Si bien los puentes —cinco exactamente— que cruzaban el Arlanzón estaban indicados con bastante claridad, en cambio no se veía nombre alguno que correspondiera a «paraíso» o «infierno».
Vargas manifestó su decepción golpeando la mesa con la palma de la mano.
—¡No veo dónde nos hemos equivocado!
—¿Y si yo tuviera razón? —exclamó el jeque—. ¿Y si nuestro destino fuera el convento de Santa María de Huerta?
—Vamos, sed justo. Sabéis perfectamente que necesitábamos un nombre doble: Pablo y María. Vos sólo habéis encontrado el segundo.
—Es cierto, pero al menos tenía dos puentes.
—Escuchad, Sarrag —repuso el monje, que estaba visiblemente a punto de estallar—, o bien…
—¡Callad! —ordenó Ezra—. ¡Me aburrís los dos con tanta palabrería! No consigo pensar. Si queréis saber mi opinión, nos empecinamos buscando en una dirección equivocada. ¿Por qué diantre nos agarramos con tanta insistencia a estos dos nombres: «infierno» y «paraíso»? ¿Qué me decís?

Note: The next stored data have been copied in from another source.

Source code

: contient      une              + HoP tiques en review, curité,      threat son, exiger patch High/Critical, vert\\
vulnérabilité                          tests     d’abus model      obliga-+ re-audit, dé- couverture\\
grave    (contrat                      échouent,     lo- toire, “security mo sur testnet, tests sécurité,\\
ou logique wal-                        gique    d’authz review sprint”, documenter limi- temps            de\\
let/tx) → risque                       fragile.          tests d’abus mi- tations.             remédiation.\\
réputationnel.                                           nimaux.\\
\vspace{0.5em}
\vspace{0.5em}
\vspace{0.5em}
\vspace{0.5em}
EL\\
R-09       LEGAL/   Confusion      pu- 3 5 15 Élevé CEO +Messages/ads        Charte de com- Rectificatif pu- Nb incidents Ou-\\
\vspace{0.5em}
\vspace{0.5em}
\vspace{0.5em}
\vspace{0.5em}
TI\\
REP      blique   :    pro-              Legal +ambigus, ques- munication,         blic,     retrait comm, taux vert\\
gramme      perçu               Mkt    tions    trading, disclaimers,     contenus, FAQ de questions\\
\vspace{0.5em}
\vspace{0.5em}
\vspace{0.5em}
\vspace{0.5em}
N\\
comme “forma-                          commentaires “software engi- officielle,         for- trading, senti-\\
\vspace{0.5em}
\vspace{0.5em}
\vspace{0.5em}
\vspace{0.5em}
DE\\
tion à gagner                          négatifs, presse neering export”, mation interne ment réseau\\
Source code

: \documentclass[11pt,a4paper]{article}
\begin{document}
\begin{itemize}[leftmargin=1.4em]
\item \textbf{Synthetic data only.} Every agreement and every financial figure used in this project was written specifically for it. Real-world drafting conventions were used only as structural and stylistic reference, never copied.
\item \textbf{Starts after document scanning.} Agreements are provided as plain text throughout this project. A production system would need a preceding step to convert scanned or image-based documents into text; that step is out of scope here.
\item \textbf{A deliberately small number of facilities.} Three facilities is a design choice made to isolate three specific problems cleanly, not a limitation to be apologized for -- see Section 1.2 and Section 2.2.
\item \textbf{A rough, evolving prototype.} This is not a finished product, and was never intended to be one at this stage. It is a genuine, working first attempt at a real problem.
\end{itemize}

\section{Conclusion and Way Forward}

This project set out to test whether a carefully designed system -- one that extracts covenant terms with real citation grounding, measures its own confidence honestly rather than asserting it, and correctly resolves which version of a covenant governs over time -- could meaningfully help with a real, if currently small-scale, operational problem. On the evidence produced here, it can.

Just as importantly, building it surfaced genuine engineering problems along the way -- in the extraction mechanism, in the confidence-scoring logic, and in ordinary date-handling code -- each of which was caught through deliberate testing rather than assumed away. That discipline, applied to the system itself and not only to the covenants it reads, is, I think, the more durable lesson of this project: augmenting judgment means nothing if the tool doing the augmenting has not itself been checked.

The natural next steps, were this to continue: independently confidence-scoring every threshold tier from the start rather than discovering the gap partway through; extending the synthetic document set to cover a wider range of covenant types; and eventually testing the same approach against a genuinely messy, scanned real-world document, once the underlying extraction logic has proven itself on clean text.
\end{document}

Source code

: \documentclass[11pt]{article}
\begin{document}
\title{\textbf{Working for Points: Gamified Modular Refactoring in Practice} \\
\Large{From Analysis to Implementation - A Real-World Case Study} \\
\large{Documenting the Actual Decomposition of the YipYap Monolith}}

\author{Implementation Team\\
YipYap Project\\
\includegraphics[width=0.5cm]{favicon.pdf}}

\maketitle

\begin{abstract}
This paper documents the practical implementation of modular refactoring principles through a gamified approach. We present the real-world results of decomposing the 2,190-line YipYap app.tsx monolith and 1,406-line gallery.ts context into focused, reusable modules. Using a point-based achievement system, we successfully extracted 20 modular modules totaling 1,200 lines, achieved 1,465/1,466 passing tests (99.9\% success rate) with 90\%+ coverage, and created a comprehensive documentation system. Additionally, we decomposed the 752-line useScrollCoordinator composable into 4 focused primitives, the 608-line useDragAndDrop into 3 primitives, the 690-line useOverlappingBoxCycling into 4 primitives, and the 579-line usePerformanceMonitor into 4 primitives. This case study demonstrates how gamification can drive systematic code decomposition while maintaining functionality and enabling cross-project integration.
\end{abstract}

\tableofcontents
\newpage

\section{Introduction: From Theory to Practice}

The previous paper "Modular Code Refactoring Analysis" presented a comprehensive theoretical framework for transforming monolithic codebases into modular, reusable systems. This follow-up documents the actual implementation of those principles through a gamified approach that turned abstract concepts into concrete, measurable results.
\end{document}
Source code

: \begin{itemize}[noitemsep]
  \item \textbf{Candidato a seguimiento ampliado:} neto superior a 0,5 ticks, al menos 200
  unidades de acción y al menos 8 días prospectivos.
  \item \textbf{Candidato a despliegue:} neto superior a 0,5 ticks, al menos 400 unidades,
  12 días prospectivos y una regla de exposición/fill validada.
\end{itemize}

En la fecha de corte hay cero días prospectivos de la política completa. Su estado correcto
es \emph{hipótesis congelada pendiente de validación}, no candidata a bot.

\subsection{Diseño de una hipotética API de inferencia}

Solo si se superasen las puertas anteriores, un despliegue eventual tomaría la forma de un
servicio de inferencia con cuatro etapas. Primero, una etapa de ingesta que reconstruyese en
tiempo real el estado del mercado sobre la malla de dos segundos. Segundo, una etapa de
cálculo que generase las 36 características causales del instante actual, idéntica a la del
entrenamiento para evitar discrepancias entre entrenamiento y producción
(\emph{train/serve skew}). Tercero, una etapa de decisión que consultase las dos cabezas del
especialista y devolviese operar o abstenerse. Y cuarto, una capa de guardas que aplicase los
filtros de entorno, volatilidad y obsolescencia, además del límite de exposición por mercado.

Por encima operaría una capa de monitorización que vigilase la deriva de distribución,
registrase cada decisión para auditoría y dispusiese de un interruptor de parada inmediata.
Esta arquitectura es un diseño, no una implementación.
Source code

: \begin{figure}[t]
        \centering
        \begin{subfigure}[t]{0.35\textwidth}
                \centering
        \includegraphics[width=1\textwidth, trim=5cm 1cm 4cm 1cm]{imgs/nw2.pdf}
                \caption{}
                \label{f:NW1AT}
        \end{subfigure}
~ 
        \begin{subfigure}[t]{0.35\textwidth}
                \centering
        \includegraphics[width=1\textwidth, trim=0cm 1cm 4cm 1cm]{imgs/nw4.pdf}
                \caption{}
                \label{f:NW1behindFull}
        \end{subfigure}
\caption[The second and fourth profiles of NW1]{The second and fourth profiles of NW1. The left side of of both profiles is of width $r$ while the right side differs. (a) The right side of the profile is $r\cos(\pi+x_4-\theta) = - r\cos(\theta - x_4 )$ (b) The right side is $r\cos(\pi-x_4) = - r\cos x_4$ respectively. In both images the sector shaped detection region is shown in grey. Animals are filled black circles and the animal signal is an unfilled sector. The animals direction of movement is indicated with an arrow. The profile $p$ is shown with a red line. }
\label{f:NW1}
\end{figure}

—A causa del hadiz, naturalmente. Lo dice bien claro: EN LA ORILLA, ENTRE LAS DOS ESPINAS DEL SA’DAN —LA DE LA JANNA Y LA DEL INFIERNO… Así pues, hay correlación con el puente de Sirat, que, de nuevo según los hadiz, permite acceder al paraíso pasando por encima del infierno. Intentemos tomar cierta perspectiva. Supongamos por un instante que Baruel empleara los términos «infierno» y «paraíso» sólo para llevarnos a la imagen del puente.
—De acuerdo —dijo Sarrag—. ¿Y luego?
—Pues luego sólo nos queda la última frase del Palacio: ESTÁ AL PIE DE LAS LÁGRIMAS DE ÁMBAR, MÁS ALLÁ DEL SEÑOR, DE SU ESPOSA Y DE SU HIJO. Admitiréis que es ahí, y sin equivocación posible, donde Baruel colocó el último indicio, el que debería conducirnos al triángulo. La expresión «LAS LÁGRIMAS DE ÁMBAR» es una metáfora demasiado ambigua para que, de momento, percibamos su sentido oculto. En cambio, la palabra «SEÑOR» parece más accesible. ¿Qué es un señor sino un título honorífico, un personaje de alto rango?
—No esperaréis que hagamos el inventario de todos los nobles de España —dijo el monje sonriendo.
—Soy viejo, fray Rafael, pero no estoy senil todavía. El inventario de todos los nobles de España, claro que no; buscar a los que han marcado la ciudad donde nos hallamos, sí.
Estaba claro que el monje parecía totalmente desalentado por la magnitud de la tarea.
—Es una locura.
—¡Muy bien! ¿Por qué, en vez de criticar mi proyecto, no proponéis una solución mejor?
Se produjo un largo silencio, apenas turbado por los rumores de la calle.
—No creo que necesitemos entregarnos a este trabajo —dijo Sarrag de pronto—. ¿Sabéis cómo se dice SEÑOR en árabe? —añadió tras meditar unos instantes.
No obtuvo respuesta.
—Sidi. ¿No os recuerda nada esta palabra?
No había concluido la frase cuando Vargas profirió un grito de victoria.